Work required — Set down, character for character, everything in the records below from the line holding "all you need" down to the line holding "Linux on Cloud Platform using Django2.0.4", and no other line.

Record extracts —

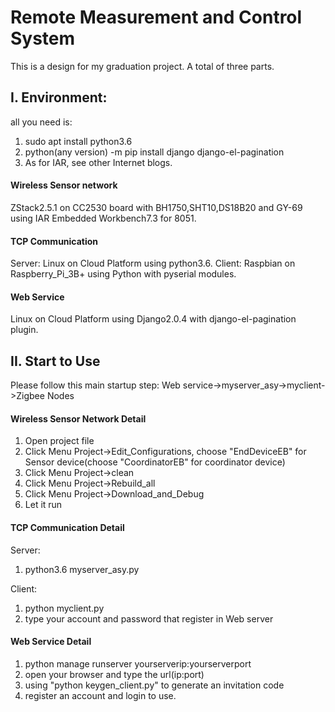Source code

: # Remote Measurement and Control System
This is a design for my graduation project. A total of three parts.

## I. Environment:
all you need is:
1. sudo apt install python3.6
2. python(any version) -m pip install django django-el-pagination
3. As for IAR, see other Internet blogs.

#### Wireless Sensor network
ZStack2.5.1 on CC2530 board with BH1750,SHT10,DS18B20 and GY-69 using IAR Embedded Workbench7.3 for 8051.

#### TCP Communication
Server: Linux on Cloud Platform using python3.6.
Client: Raspbian on Raspberry_Pi_3B+ using Python with pyserial modules.

#### Web Service
Linux on Cloud Platform using Django2.0.4 with django-el-pagination plugin.

## II. Start to Use
Please follow this main startup step: Web service->myserver_asy->myclient->Zigbee Nodes

#### Wireless Sensor Network Detail
1. Open project file
2. Click Menu Project->Edit_Configurations, choose "EndDeviceEB" for Sensor device(choose "CoordinatorEB" for coordinator device)
2. Click Menu Project->clean
3. Click Menu Project->Rebuild_all
4. Click Menu Project->Download_and_Debug
5. Let it run

#### TCP Communication Detail
Server:
1. python3.6 myserver_asy.py

Client:
1. python myclient.py
2. type your account and password that register in Web server

#### Web Service Detail
1. python manage runserver yourserverip:yourserverport
2. open your browser and type the url(ip:port)
3. using "python keygen_client.py" to generate an invitation code
4. register an account and login to use.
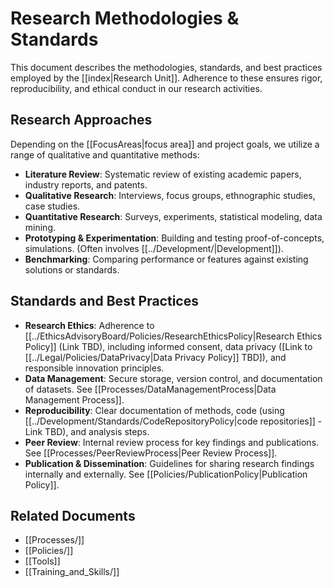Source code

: # Research Methodologies & Standards

This document describes the methodologies, standards, and best practices employed by the [[index|Research Unit]]. Adherence to these ensures rigor, reproducibility, and ethical conduct in our research activities.

## Research Approaches

Depending on the [[FocusAreas|focus area]] and project goals, we utilize a range of qualitative and quantitative methods:

*   **Literature Review**: Systematic review of existing academic papers, industry reports, and patents.
*   **Qualitative Research**: Interviews, focus groups, ethnographic studies, case studies.
*   **Quantitative Research**: Surveys, experiments, statistical modeling, data mining.
*   **Prototyping & Experimentation**: Building and testing proof-of-concepts, simulations. (Often involves [[../Development/|Development]]).
*   **Benchmarking**: Comparing performance or features against existing solutions or standards.

## Standards and Best Practices

*   **Research Ethics**: Adherence to [[../EthicsAdvisoryBoard/Policies/ResearchEthicsPolicy|Research Ethics Policy]] (Link TBD), including informed consent, data privacy ([Link to [[../Legal/Policies/DataPrivacy|Data Privacy Policy]] TBD]), and responsible innovation principles.
*   **Data Management**: Secure storage, version control, and documentation of datasets. See [[Processes/DataManagementProcess|Data Management Process]].
*   **Reproducibility**: Clear documentation of methods, code (using [[../Development/Standards/CodeRepositoryPolicy|code repositories]] - Link TBD), and analysis steps.
*   **Peer Review**: Internal review process for key findings and publications. See [[Processes/PeerReviewProcess|Peer Review Process]].
*   **Publication & Dissemination**: Guidelines for sharing research findings internally and externally. See [[Policies/PublicationPolicy|Publication Policy]].

## Related Documents

*   [[Processes/]]
*   [[Policies/]]
*   [[Tools]]
*   [[Training_and_Skills/]] 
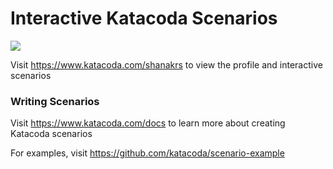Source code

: # Interactive Katacoda Scenarios

[![](http://shields.katacoda.com/katacoda/shanakrs/count.svg)](https://www.katacoda.com/shanakrs "Get your profile on Katacoda.com")

Visit https://www.katacoda.com/shanakrs to view the profile and interactive scenarios

### Writing Scenarios
Visit https://www.katacoda.com/docs to learn more about creating Katacoda scenarios

For examples, visit https://github.com/katacoda/scenario-example

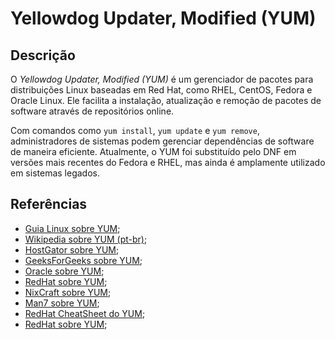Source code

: # Yellowdog Updater, Modified (YUM)


## Descrição

O *Yellowdog Updater, Modified (YUM)* é um gerenciador de pacotes para distribuições Linux baseadas em Red Hat, como RHEL, CentOS, Fedora e Oracle Linux. Ele facilita a instalação, atualização e remoção de pacotes de software através de repositórios online.

Com comandos como `yum install`, `yum update` e `yum remove`, administradores de sistemas podem gerenciar dependências de software de maneira eficiente. Atualmente, o YUM foi substituído pelo DNF em versões mais recentes do Fedora e RHEL, mas ainda é amplamente utilizado em sistemas legados.

## Referências

- [Guia Linux sobre YUM](https://guialinux.uniriotec.br/yum/);
- [Wikipedia sobre YUM (pt-br)](https://pt.wikipedia.org/wiki/Yum);
- [HostGator sobre YUM](https://www.hostgator.com.br/blog/comando-yum-linux/);
- [GeeksForGeeks sobre YUM](https://www.geeksforgeeks.org/yum-commands-for-linux-package-management/);
- [Oracle sobre YUM](https://docs.oracle.com/en/operating-systems/oracle-linux/6/adminsg/ol_creating_yum_repo.html);
- [RedHat sobre YUM](https://docs.redhat.com/en/documentation/red_hat_enterprise_linux/7/html/system_administrators_guide/ch-yum);
- [NixCraft sobre YUM](https://www.cyberciti.biz/faq/rhel-centos-fedora-linux-yum-command-howto/);
- [Man7 sobre YUM](https://man7.org/linux/man-pages/man8/yum.8.html);
- [RedHat CheatSheet do YUM](https://access.redhat.com/sites/default/files/attachments/rh_yum_cheatsheet_1214_jcs_print-1.pdf);
- [RedHat sobre YUM](https://docs.redhat.com/en/documentation/red_hat_enterprise_linux/5/html/deployment_guide/s1-yum-useful-commands);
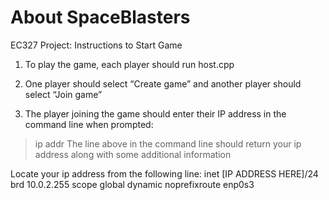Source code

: # About SpaceBlasters

EC327 Project: Instructions to Start Game

1) To play the game, each player should run host.cpp

2) One player should select “Create game” and another player should select “Join game”

3) The player joining the game should enter their IP address in the command line when prompted:

> ip addr
The line above in the command line should return your ip address along with some additional information

Locate your ip address from the following line:
inet [IP ADDRESS HERE]/24 brd 10.0.2.255 scope global dynamic noprefixroute enp0s3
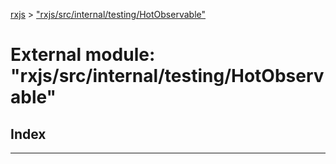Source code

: [rxjs](../README.md) > ["rxjs/src/internal/testing/HotObservable"](../modules/_rxjs_src_internal_testing_hotobservable_.md)

# External module: "rxjs/src/internal/testing/HotObservable"

## Index

---

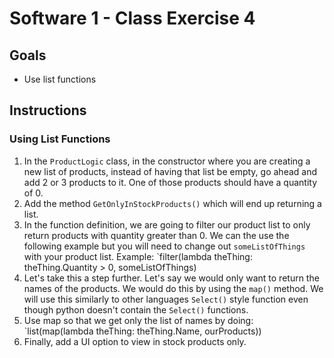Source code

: # Software 1 - Class Exercise 4
## Goals
- Use list functions

## Instructions

### Using List Functions
1. In the `ProductLogic` class, in the constructor where you are creating a new list of products, instead of having that list be empty, go ahead and add 2 or 3 products to it.  One of those products should have a quantity of 0.
1. Add the method `GetOnlyInStockProducts()` which will end up returning a list.
1. In the function definition, we are going to filter our product list to only return products with quantity greater than 0. We can the use the following example but you will need to change out `someListOfThings` with your product list. Example: `filter(lambda theThing: theThing.Quantity > 0, someListOfThings)
1. Let's take this a step further.  Let's say we would only want to return the names of the products.  We would do this by using the `map()` method. We will use this similarly to other languages `Select()` style function even though python doesn't contain the `Select()` functions.
1. Use map so that we get only the list of names by doing: `list(map(lambda theThing: theThing.Name, ourProducts))
1. Finally, add a UI option to view in stock products only.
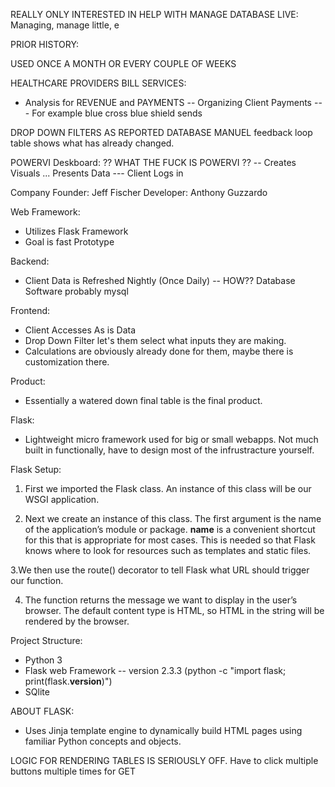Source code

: REALLY ONLY INTERESTED IN HELP WITH MANAGE DATABASE LIVE:
Managing, manage little, e 

PRIOR HISTORY:

USED ONCE A MONTH OR EVERY COUPLE OF WEEKS 

HEALTHCARE PROVIDERS BILL SERVICES:
- Analysis for REVENUE and PAYMENTS
-- Organizing Client Payments 
--- For example blue cross blue shield sends

DROP DOWN FILTERS AS REPORTED DATABASE
MANUEL feedback loop table shows what has already changed.



POWERVI Deskboard:
?? WHAT THE FUCK IS POWERVI ?? 
-- Creates Visuals ... Presents Data
--- Client Logs in



Company Founder: Jeff Fischer
Developer:  Anthony Guzzardo

Web Framework: 
- Utilizes Flask Framework
- Goal is fast Prototype

Backend: 
- Client Data is Refreshed Nightly (Once Daily)
-- HOW?? Database Software probably mysql

Frontend: 
- Client Accesses As is Data
- Drop Down Filter let's them select what 
inputs they are making.
- Calculations are obviously already done for them, 
maybe there is customization there.

Product:
- Essentially a watered down final table is the final
product.


Flask: 
- Lightweight micro framework used for big or small webapps. 
Not much built in functionally, have to design most of the 
infrustracture yourself.

Flask Setup:

1. First we imported the Flask class. An instance of this 
class will be our WSGI application.

2. Next we create an instance of this class. 
The first argument is the name of the application’s 
module or package. __name__ is a convenient 
shortcut for this that is appropriate for most cases. 
This is needed so that Flask knows where to look for 
resources such as templates and static files.

3.We then use the route() decorator to tell 
Flask what URL should trigger our function.

4. The function returns the message we want to 
display in the user’s browser. The default 
content type is HTML, so HTML in the string 
will be rendered by the browser.

Project Structure:
- Python 3 
- Flask web Framework -- version 2.3.3 (python -c "import flask; print(flask.__version__)")
- SQlite

ABOUT FLASK: 
- Uses Jinja template engine to dynamically build HTML pages using familiar 
Python concepts and objects.

LOGIC FOR RENDERING TABLES IS SERIOUSLY OFF. Have to click multiple buttons multiple times for GET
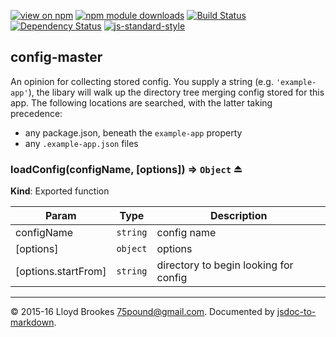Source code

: [![view on npm](http://img.shields.io/npm/v/config-master.svg)](https://www.npmjs.org/package/config-master)
[![npm module downloads](http://img.shields.io/npm/dt/config-master.svg)](https://www.npmjs.org/package/config-master)
[![Build Status](https://travis-ci.org/75lb/config-master.svg?branch=master)](https://travis-ci.org/75lb/config-master)
[![Dependency Status](https://david-dm.org/75lb/config-master.svg)](https://david-dm.org/75lb/config-master)
[![js-standard-style](https://img.shields.io/badge/code%20style-standard-brightgreen.svg)](https://github.com/feross/standard)

<a name="module_config-master"></a>

## config-master
An opinion for collecting stored config. You supply a string (e.g. `'example-app'`), the libary will walk up the directory tree merging config stored for this app. The following locations are searched, with the latter taking precedence:

- any package.json, beneath the `example-app` property
- any `.example-app.json` files

<a name="exp_module_config-master--loadConfig"></a>

### loadConfig(configName, [options]) ⇒ <code>Object</code> ⏏
**Kind**: Exported function  

| Param | Type | Description |
| --- | --- | --- |
| configName | <code>string</code> | config name |
| [options] | <code>object</code> | options |
| [options.startFrom] | <code>string</code> | directory to begin looking for config |


* * *

&copy; 2015-16 Lloyd Brookes <75pound@gmail.com>. Documented by [jsdoc-to-markdown](https://github.com/75lb/jsdoc-to-markdown).
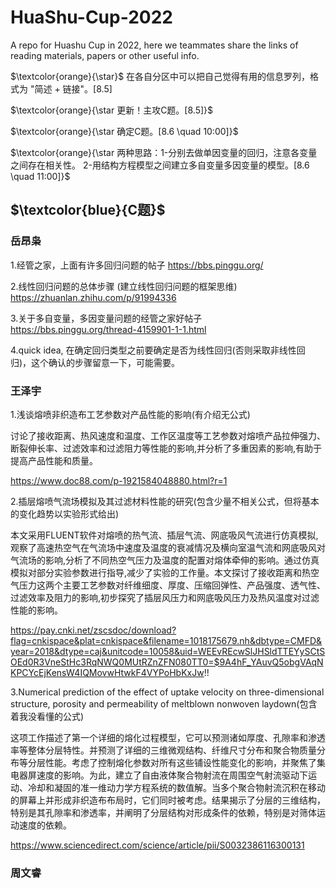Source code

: # HuaShu-Cup-2022
A repo for Huashu Cup in 2022, here we teammates share the links of reading materials, papers or other useful info.

$\textcolor{orange}{\star}$ 在各自分区中可以把自己觉得有用的信息罗列，格式为 "简述 + 链接"。[8.5]

$\textcolor{orange}{\star 更新！主攻C题。[8.5]}$ 

$\textcolor{orange}{\star 确定C题。[8.6 \quad 10:00]}$ 

$\textcolor{orange}{\star 两种思路：1-分别去做单因变量的回归，注意各变量之间存在相关性。 2-用结构方程模型之间建立多自变量多因变量的模型。[8.6 \quad 11:00]}$ 


## $\textcolor{blue}{C题}$
### 岳昂枭
1.经管之家，上面有许多回归问题的帖子 https://bbs.pinggu.org/

2.线性回归问题的总体步骤 (建立线性回归问题的框架思维) https://zhuanlan.zhihu.com/p/91994336

3.关于多自变量，多因变量问题的经管之家好帖子 https://bbs.pinggu.org/thread-4159901-1-1.html

4.quick idea, 在确定回归类型之前要确定是否为线性回归(否则采取非线性回归)，这个确认的步骤留意一下，可能需要。


### 王泽宇
1.浅谈熔喷非织造布工艺参数对产品性能的影响(有介绍无公式)

讨论了接收距离、热风速度和温度、工作区温度等工艺参数对熔喷产品拉伸强力、断裂伸长率、过滤效率和过滤阻力等性能的影响,并分析了多重因素的影响,有助于提高产品性能和质量。

https://www.doc88.com/p-1921584048880.html?r=1

2.插层熔喷气流场模拟及其过滤材料性能的研究(包含少量不相关公式，但将基本的变化趋势以实验形式给出)

本文采用FLUENT软件对熔喷的热气流、插层气流、网底吸风气流进行仿真模拟,观察了高速热空气在气流场中速度及温度的衰减情况及横向室温气流和网底吸风对气流场的影响,分析了不同热空气压力及温度的配置对熔体牵伸的影响。通过仿真模拟对部分实验参数进行指导,减少了实验的工作量。本文探讨了接收距离和热空气压力这两个主要工艺参数对纤维细度、厚度、压缩回弹性、产品强度、透气性、过滤效率及阻力的影响,初步探究了插层风压力和网底吸风压力及热风温度对过滤性能的影响。

https://pay.cnki.net/zscsdoc/download?flag=cnkispace&plat=cnkispace&filename=1018175679.nh&dbtype=CMFD&year=2018&dtype=caj&unitcode=10058&uid=WEEvREcwSlJHSldTTEYySCtSOEd0R3VneStHc3RqNWQ0MUtRZnZFN080TT0=$9A4hF_YAuvQ5obgVAqNKPCYcEjKensW4IQMovwHtwkF4VYPoHbKxJw!!

3.Numerical prediction of the effect of uptake velocity on three-dimensional structure, porosity and permeability of meltblown nonwoven laydown(包含着我没看懂的公式)

这项工作描述了第一个详细的熔化过程模型，它可以预测诸如厚度、孔隙率和渗透率等整体分层特性。并预测了详细的三维微观结构、纤维尺寸分布和聚合物质量分布等分层性能。考虑了控制熔化参数对所有这些铺设性能变化的影响，并聚焦了集电器屏速度的影响。为此，建立了自由液体聚合物射流在周围空气射流驱动下运动、冷却和凝固的准一维动力学方程系统的数值解。当多个聚合物射流沉积在移动的屏幕上并形成非织造布布局时，它们同时被考虑。结果揭示了分层的三维结构，特别是其孔隙率和渗透率，并阐明了分层结构对形成条件的依赖，特别是对筛体运动速度的依赖。

https://www.sciencedirect.com/science/article/pii/S0032386116300131
### 周文睿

Answer box —
all you need is:
1. sudo apt install python3.6
2. python(any version) -m pip install django django-el-pagination
3. As for IAR, see other Internet blogs.

#### Wireless Sensor network
ZStack2.5.1 on CC2530 board with BH1750,SHT10,DS18B20 and GY-69 using IAR Embedded Workbench7.3 for 8051.

#### TCP Communication
Server: Linux on Cloud Platform using python3.6.
Client: Raspbian on Raspberry_Pi_3B+ using Python with pyserial modules.

#### Web Service
Linux on Cloud Platform using Django2.0.4 with django-el-pagination plugin.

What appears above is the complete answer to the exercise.